**EXTRACTED ENTRIES**
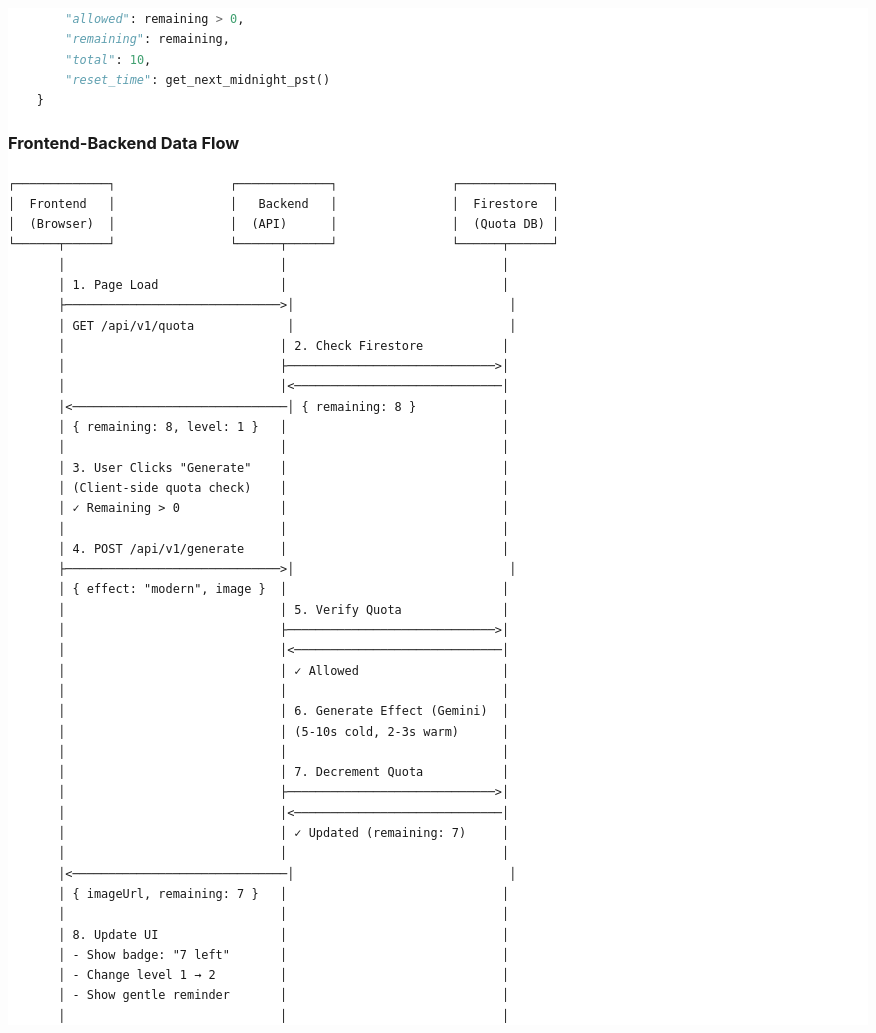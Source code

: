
 ```python
        "allowed": remaining > 0,
        "remaining": remaining,
        "total": 10,
        "reset_time": get_next_midnight_pst()
    }
```

### Frontend-Backend Data Flow

```
┌─────────────┐                ┌─────────────┐                ┌─────────────┐
│  Frontend   │                │   Backend   │                │  Firestore  │
│  (Browser)  │                │  (API)      │                │  (Quota DB) │
└──────┬──────┘                └──────┬──────┘                └──────┬──────┘
       │                              │                              │
       │ 1. Page Load                 │                              │
       ├──────────────────────────────>│                              │
       │ GET /api/v1/quota             │                              │
       │                              │ 2. Check Firestore           │
       │                              ├─────────────────────────────>│
       │                              │<─────────────────────────────│
       │<──────────────────────────────│ { remaining: 8 }            │
       │ { remaining: 8, level: 1 }   │                              │
       │                              │                              │
       │ 3. User Clicks "Generate"    │                              │
       │ (Client-side quota check)    │                              │
       │ ✓ Remaining > 0              │                              │
       │                              │                              │
       │ 4. POST /api/v1/generate     │                              │
       ├──────────────────────────────>│                              │
       │ { effect: "modern", image }  │                              │
       │                              │ 5. Verify Quota              │
       │                              ├─────────────────────────────>│
       │                              │<─────────────────────────────│
       │                              │ ✓ Allowed                    │
       │                              │                              │
       │                              │ 6. Generate Effect (Gemini)  │
       │                              │ (5-10s cold, 2-3s warm)      │
       │                              │                              │
       │                              │ 7. Decrement Quota           │
       │                              ├─────────────────────────────>│
       │                              │<─────────────────────────────│
       │                              │ ✓ Updated (remaining: 7)     │
       │                              │                              │
       │<──────────────────────────────│                              │
       │ { imageUrl, remaining: 7 }   │                              │
       │                              │                              │
       │ 8. Update UI                 │                              │
       │ - Show badge: "7 left"       │                              │
       │ - Change level 1 → 2         │                              │
       │ - Show gentle reminder       │                              │
       │                              │                              │
```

**ACTION ITEM**
Count each line of the listing that contains "Firestore" and give the count alone.

**RESPONSE BOX**
2